Make a shallow copy in data.table

2k views Asked by At

I read in an SO topic an answer from Matt Dowle about a shallow function to make shallow copies in data.table. However, I can't find the topic again.

data.table does not have any exported function called shallow. There is an internal one but not documented. Can I use it safely? What is its behavior?

What I would like to do is a memory efficient copy of a big table. Let DT be a big table with n columns and f a function which memory efficiently adds a column. Is something like that possible?

DT2 = f(DT)

with DT2 being a data.table with n columns pointing to the original adresses (no deep copies) and an extra one existing only for DT2. If yes, what appends to DT1 if I do DT2[, col3 := NULL]?

1

There are 1 answers

6
Matt Dowle On BEST ANSWER

You can't use data.table:::shallow safely, no. It is deliberately not exported and not meant for user use. Either from the point of view of it itself working, or its name or arguments changing in future.

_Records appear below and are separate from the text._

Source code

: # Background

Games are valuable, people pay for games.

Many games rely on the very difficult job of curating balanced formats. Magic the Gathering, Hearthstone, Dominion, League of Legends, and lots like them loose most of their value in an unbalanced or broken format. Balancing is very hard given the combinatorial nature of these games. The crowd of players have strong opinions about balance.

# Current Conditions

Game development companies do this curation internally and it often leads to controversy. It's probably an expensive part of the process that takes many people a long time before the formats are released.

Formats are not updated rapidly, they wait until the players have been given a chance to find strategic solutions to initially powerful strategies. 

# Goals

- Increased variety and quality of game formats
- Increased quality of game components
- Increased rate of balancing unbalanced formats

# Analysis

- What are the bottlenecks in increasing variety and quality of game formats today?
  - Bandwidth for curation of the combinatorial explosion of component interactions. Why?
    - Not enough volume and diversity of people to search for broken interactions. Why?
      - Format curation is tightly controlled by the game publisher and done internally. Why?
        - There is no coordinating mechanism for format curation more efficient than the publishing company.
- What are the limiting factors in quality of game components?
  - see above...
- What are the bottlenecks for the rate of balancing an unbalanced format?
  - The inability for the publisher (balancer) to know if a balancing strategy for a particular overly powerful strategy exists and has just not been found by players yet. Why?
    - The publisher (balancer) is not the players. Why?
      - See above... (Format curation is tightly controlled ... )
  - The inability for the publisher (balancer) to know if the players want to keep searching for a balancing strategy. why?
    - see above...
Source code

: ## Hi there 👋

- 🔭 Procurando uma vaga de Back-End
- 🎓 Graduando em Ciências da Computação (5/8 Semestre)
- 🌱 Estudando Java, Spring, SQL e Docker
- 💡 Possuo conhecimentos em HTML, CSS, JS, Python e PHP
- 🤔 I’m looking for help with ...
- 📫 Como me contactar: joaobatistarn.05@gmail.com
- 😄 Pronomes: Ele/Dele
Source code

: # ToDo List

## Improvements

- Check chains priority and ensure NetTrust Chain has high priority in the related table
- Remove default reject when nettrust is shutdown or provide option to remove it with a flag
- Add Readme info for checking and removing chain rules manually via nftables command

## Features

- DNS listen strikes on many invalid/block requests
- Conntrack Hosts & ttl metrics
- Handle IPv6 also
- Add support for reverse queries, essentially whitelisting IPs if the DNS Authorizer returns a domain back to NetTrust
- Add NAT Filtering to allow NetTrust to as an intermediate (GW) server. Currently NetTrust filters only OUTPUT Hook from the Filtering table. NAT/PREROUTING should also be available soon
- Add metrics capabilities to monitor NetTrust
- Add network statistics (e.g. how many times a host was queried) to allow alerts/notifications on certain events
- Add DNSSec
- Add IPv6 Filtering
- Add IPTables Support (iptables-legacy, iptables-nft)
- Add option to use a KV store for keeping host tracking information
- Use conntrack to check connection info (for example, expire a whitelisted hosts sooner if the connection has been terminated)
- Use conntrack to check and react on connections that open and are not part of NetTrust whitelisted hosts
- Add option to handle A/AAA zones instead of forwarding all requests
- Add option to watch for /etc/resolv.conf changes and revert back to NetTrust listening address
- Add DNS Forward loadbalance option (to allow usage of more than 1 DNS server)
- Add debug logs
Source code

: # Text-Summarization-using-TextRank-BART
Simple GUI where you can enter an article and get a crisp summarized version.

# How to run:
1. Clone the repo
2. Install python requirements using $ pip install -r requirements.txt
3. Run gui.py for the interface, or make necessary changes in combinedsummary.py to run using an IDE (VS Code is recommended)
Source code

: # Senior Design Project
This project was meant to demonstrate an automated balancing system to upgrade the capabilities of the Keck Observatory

Having said this, you could decide to use it as long as you can either i) guarantee that := or set* won't be called on the result either by you or your users (if you're creating a package) or ii) if := or set* is called on the result then you're ok with both objects being changed by reference. When shallow is used internally by data.table, that's what we promise ourselves.

More background in this answer a few days ago here : https://stackoverflow.com/a/45891502/403310

In that question I asked for the bigger picture: why is this needed? Having that clear would help to raise the priority in either investigating ALTREP or perhaps doing our own reference count.

In your question you alluded to your bigger picture and that is very useful. So you'd like to create a function which adds working columns to a big data.table inside the function but doesn't change the big data.table. Can you explain more why you'd like to create a function like that? Why not load the big data.table, add the ephemeral working columns directly to it, and then proceed. Your R session is already a working copy in memory of the data which is persistent somewhere else.

Note that I am not saying no. I'm not saying that you don't have a valid reason. I'm asking to discover more about that valid reason so the priority can be raised.

If that isn't the answer you had seen, there are currently 39 question or answers returned by the search string "[data.table] shallow". Worst case, you could trawl through those to find it again.